Hugh died in December 2009 aged 80, and Hugh Price, Publisher includes tributes paid at the time, along with his own brief memoir and a timeline of his achievements. The accompanying book, A mind of his own, is Susan Price's record of her father's childhood.
Susan's warm relationship with Hugh shone through her speech in which she talked about some of the influences on him up to the age of 20. He was born with club feet and endured a series of operations up until the age of 13, a fact that she was sure many in the audience who knew him would have been totally unaware of, as he never referred to it himself. His early schooling was blighted by a "horrible" headmaster who was bigoted, racist and intolerant - all qualities that Hugh eschewed for the rest of his life. The title of the book comes from Hugh's realisation, sitting in a school assembly at age 8, that he didn't have to believe all the rubbish being spouted out by this man - and from then on, he always had a "mind of his own." Susan said that that his childhood stammer vanished within two days of leaving college, but his earlier unpleasant schooling experiences never blighted his sunny personality and she had never known him in a bad mood.

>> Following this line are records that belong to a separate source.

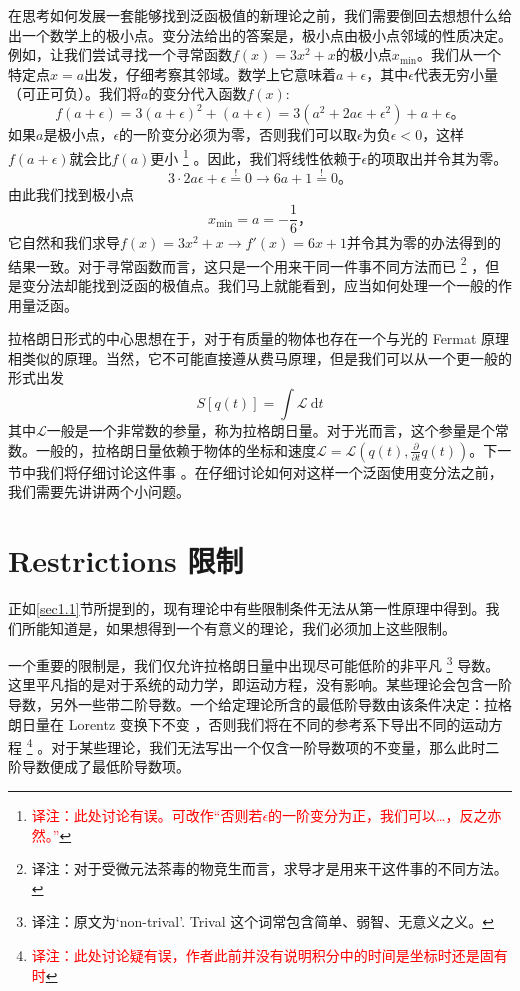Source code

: 在思考如何发展一套能够找到泛函极值的新理论之前，我们需要倒回去想想什么给出一个数学上的极小点。变分法给出的答案是，极小点由极小点邻域的性质决定。例如，让我们尝试寻找一个寻常函数\(f(x)=3x^2+x\)的极小点\(x_{\min}\)。我们从一个特定点\(x=a\)出发，仔细考察其邻域。数学上它意味着\(a + \epsilon\)，其中\(\epsilon\)代表无穷小量（可正可负）。我们将\(a\)的变分代入函数\(f(x)\):
\[
f(a+\epsilon) = 3(a+\epsilon)^2+(a+\epsilon) = 3(a^2+2a\epsilon+\epsilon^2)+a+\epsilon \text{。}
\]
如果\(a\)是极小点，\(\epsilon\)的一阶变分必须为零，否则我们可以取\(\epsilon\)为负\(\epsilon < 0\)，这样\(f(a+\epsilon)\)就会比\(f(a)\)更小%
\footnote{\textcolor{red}{译注：此处讨论有误。可改作“否则若$\epsilon$的一阶变分为正，我们可以\dots ，反之亦然。”}}%
。因此，我们将线性依赖于\(\epsilon\)的项取出并令其为零。
\[
3 \cdot 2a\epsilon + \epsilon \overset{\text{!}}{=} 0 \rightarrow 6a+1\overset{\text{!}}{=}0\text{。}
\]
由此我们找到极小点
\[
x_{\min} = a = -\frac{1}{6} \text{，}
\]
它自然和我们求导\(f(x)=3x^2+x\rightarrow f'(x)=6x+1\)并令其为零的办法得到的结果一致。对于寻常函数而言，这只是一个用来干同一件事不同方法而已%
\footnote{译注：对于受微元法茶毒的物竞生而言，求导才是用来干这件事的不同方法。}%
，但是变分法却能找到泛函的极值点。我们马上就能看到，应当如何处理一个一般的作用量泛函。

拉格朗日形式的中心思想在于，对于有质量的物体也存在一个与光的 Fermat 原理相类似的原理。当然，它不可能直接遵从费马原理，但是我们可以从一个更一般的形式出发
\[
S[q(t)]=\int {\mathcal L}~{\mathrm d}t
\]
其中\(\mathcal L\)一般是一个非常数的参量，称为拉格朗日量。对于光而言，这个参量是个常数。一般的，拉格朗日量依赖于物体的坐标和速度\({\mathcal L}={\mathcal L}(q(t),\frac{\partial}{\partial t} q(t))\)。下一节中我们将仔细讨论这件事%
%
。在仔细讨论如何对这样一个泛函使用变分法之前，我们需要先讲讲两个小问题。

\section[限制]{Restrictions \quad 限制}\label{sec4.2}
正如\ref{sec1.1}节所提到的，现有理论中有些限制条件无法从第一性原理中得到。我们所能知道是，如果想得到一个有意义的理论，我们必须加上这些限制。

一个重要的限制是，我们仅允许拉格朗日量中出现尽可能低阶的非平凡%
\footnote{译注：原文为`non-trival'. Trival 这个词常包含简单、弱智、无意义之义。}%
导数。这里平凡指的是对于系统的动力学，即运动方程，没有影响。某些理论会包含一阶导数，另外一些带二阶导数。一个给定理论所含的最低阶导数由该条件决定：拉格朗日量在 Lorentz 变换下不变%
%
，否则我们将在不同的参考系下导出不同的运动方程%
\footnote{\textcolor{red}{译注：此处讨论疑有误，作者此前并没有说明积分中的时间是坐标时还是固有时}}%
。对于某些理论，我们无法写出一个仅含一阶导数项的不变量，那么此时二阶导数便成了最低阶导数项。

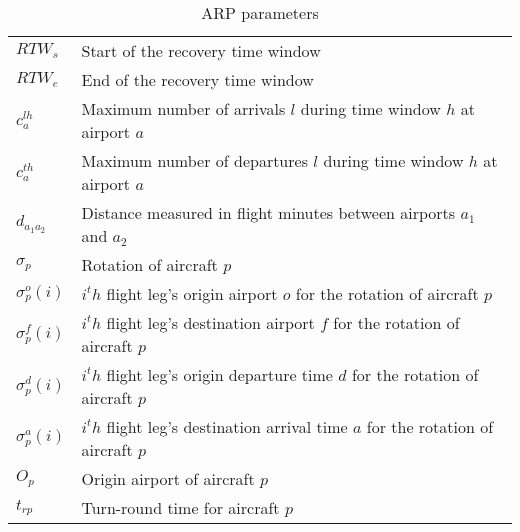 \begin{table}[h!]
	\centering
	\caption{ARP parameters}
	\label{tbl:parameters}
		\begin{tabular}{ll}
		\hline
		$RTW_s$   & Start of the recovery time window   \\ 
		$RTW_e$   & End of the recovery time window     \\ 
		$c^{lh}_a$ & Maximum number of arrivals $l$ during time window $h$ at airport $a$ \\
		$c^{th}_a$ & Maximum number of departures $l$ during time window $h$ at airport $a$ \\
		$d_{a_{1} a_{2}}$ & Distance measured  in flight minutes between airports $a_{1}$ and $a_{2}$ \\
		$\sigma_p $ & Rotation of aircraft $p$ \\
		$\sigma^o_p(i)$ & $i^th$  flight leg's origin airport $o$ for the rotation of aircraft $p$ \\
		$\sigma^f_p(i)$ & $i^th$  flight leg's destination airport $f$ for the rotation of aircraft $p$ \\
		$\sigma^d_p(i)$ & $i^th$  flight leg's origin departure time $d$ for the rotation of aircraft $p$ \\
		$\sigma^a_p(i)$ & $i^th$  flight leg's destination arrival time $a$ for the rotation of aircraft $p$ \\
		$O_p$ & Origin airport of aircraft $p$ \\
		$t_{rp}$ & Turn-round time for aircraft $p$ \\
		\hline		
	\end{tabular}
\end{table}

The book had been easy to write, Susan said, because it had Hugh at its heart, but it was undoubtedly helped by the fact that she had been assiduously taking notes for years, grabbing pen and paper whenever he started a new anecdote, and occoasionally having to resort to Hugh's chequebook if she had no paper on hand.
The whole evening was a heartfelt tribute to a man who was only 5' 4'' in height but huge in spirit, someone I never met but now wish I had.
Also I was delighted to find out that Susan has been steadily building up a collection of books for the two children of a friend of mine. I knew that she has sent books to many children and young people over a number of years, but I didn't realise that my friend's children were the recipients of some of them, and it was lovely to hear them talk about what books they have been sent and what it has meant to them.